By Javvad Malik, Security Awareness Advocate at KnowBe4

Banks and financial industries are quite literally where the money is, positioning them as prominent targets for cybercriminals worldwide. Unfortunately, regardless of investments made in the latest technologies, the Achilles heel of these institutions is their employees. Often times, a human blunder is found to be a contributing factor of a security breach, if not the direct source. Indeed, in the 2020 Verizon Data Breach Investigations Report, miscellaneous errors were found vying closely with web application attacks for the top cause of breaches affecting the financial and insurance sector. A secretary may forward an email to the wrong recipient or a system administrator may misconfigure firewall settings. Perhaps, a user clicks on a malicious link. Whatever the case, the outcome is equally dire.

Having grown acutely aware of the role that people play in cybersecurity, business leaders are scrambling to establish a strong security culture within their own organisations. In fact, for many leaders across the globe, realising a strong security culture is of increasing importance, not solely for fear of a breach, but as fundamental to the overall success of their organisations – be it to create customer trust or enhance brand value. Yet, the term lacks a universal definition, and its interpretation varies depending on the individual. In one survey of 1,161 IT decision makers, 758 unique definitions were offered, falling into five distinct categories. While all important, these categories taken apart only feature one aspect of the wider notion of security culture.

With an incomplete understanding of the term, many organisations find themselves inadvertently overconfident in their actual capabilities to fend off cyberthreats. This speaks to the importance of building a single, clear and common definition from which organisations can learn from one another, benchmark their standing and construct a comprehensive security programme.

Defining Security Culture: The Seven Dimensions

In an effort to measure security culture through an objective, scientific method, the term can be broken down into seven key dimensions:

  • Attitudes: Formed over time and through experiences, attitudes are learned opinions reflecting the preferences an individual has in favour or against security protocols and issues.
  • Behaviours: The physical actions and decisions that employees make which impact the security of an organisation.
  • Cognition: The understanding, knowledge and awareness of security threats and issues.
  • Communication: Channels adopted to share relevant security-related information in a timely manner, while encouraging and supporting employees as they tackle security issues.
  • Compliance: Written security policies and the extent that employees adhere to them.
  • Norms: Unwritten rules of conduct in an organisation.
  • Responsibilities: The extent to which employees recognise their role in sustaining or endangering their company’s security.

All of these dimensions are inextricably interlinked; should one falter so too would the others.

The Bearing of Banks and Financial Institutions

Collecting data from over 120,000 employees in 1,107 organisations across 24 countries, KnowBe4’s ‘Security Culture Report 2020’ found that the banking and financial sectors were among the best performers on the security culture front, with a score of 76 out of a 100. This comes as no surprise seeing as they manage highly confidential data and have thus adopted a long tradition of risk management as well as extensive regulatory oversight.

Indeed, the security culture posture is reflected in the sector’s well-oiled communication channels.
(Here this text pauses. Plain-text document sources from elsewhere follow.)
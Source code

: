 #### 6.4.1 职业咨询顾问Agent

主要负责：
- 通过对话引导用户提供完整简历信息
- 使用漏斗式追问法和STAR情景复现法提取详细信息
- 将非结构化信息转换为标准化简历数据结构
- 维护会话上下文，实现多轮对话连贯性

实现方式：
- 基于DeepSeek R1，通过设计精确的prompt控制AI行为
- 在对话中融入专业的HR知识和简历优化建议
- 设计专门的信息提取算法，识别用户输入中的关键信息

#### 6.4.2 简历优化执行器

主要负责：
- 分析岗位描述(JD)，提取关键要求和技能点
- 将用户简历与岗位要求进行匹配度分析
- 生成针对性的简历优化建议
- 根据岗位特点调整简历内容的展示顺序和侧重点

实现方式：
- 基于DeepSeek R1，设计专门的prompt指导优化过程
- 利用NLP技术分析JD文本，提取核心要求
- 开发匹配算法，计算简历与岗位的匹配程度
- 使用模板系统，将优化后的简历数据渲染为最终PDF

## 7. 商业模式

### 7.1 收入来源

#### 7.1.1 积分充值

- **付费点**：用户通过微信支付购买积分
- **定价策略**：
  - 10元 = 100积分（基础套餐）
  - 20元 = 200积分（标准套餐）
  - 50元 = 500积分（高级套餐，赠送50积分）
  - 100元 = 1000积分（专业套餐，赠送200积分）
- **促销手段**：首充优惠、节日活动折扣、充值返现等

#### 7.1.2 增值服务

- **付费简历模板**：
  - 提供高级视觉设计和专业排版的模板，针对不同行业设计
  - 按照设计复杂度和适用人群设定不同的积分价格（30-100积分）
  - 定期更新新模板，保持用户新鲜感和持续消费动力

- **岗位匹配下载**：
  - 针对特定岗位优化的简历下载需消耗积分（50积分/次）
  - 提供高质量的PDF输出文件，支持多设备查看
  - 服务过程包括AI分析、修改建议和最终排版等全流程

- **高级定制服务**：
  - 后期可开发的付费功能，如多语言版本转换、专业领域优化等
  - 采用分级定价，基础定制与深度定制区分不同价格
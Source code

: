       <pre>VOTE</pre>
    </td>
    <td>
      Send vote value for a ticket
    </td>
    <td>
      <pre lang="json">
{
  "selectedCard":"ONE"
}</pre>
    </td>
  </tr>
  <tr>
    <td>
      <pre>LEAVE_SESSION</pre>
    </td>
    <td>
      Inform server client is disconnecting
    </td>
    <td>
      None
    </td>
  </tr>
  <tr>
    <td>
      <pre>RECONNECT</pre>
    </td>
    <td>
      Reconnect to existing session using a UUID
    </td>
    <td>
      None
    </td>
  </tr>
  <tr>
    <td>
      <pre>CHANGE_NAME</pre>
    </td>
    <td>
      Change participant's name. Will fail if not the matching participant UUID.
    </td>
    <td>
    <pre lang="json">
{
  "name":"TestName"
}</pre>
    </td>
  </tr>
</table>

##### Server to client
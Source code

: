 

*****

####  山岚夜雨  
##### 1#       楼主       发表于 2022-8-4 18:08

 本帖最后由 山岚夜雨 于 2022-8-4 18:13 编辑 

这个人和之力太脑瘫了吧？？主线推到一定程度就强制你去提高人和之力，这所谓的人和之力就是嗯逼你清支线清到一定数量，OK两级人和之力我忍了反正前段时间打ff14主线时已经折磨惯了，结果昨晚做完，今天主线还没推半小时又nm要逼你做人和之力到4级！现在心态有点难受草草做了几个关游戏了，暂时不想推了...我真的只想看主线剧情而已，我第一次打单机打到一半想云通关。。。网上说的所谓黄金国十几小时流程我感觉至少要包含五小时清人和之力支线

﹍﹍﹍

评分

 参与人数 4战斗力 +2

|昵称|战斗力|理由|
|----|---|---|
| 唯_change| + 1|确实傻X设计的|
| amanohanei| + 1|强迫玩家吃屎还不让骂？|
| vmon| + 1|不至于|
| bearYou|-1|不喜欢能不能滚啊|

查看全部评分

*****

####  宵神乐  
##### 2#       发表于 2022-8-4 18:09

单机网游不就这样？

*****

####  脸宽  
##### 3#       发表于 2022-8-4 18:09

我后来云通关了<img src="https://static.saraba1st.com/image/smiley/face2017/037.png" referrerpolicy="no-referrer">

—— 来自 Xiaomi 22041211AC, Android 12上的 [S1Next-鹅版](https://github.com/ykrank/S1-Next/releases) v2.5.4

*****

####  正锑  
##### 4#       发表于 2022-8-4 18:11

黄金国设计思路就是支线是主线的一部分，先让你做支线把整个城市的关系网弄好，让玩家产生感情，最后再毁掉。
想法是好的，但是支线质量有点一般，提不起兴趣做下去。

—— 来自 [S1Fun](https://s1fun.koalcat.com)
As cyberthreats constantly and rapidly evolve, it is crucial that effective communication processes are implemented. This allows employees to receive accurate and relevant information with ease; having an impact on the organisation’s ability to prevent as well as respond to a security breach. In IBM’s 2020 Cost of a Data Breach study, the average reported response time to detect a data breach is 207 days with an additional 73 days to resolve the situation. This is in comparison to the financial industry’s 177 and 56 days.

Moreover, with better communication follows better attitude – both banking and financial services scored 80 and 79 in this department, respectively. Good communication is integral to facilitating collaboration between departments and offering a reminder that security is not achieved solely within the IT department; rather, it is a team effort. It is also a means of boosting morale and inspiring greater employee engagement. As earlier mentioned, attitudes are evaluations, or learned opinions. Therefore, by keeping employees informed as well as motivated, they are more likely to view security best practices favourably, adopting them voluntarily.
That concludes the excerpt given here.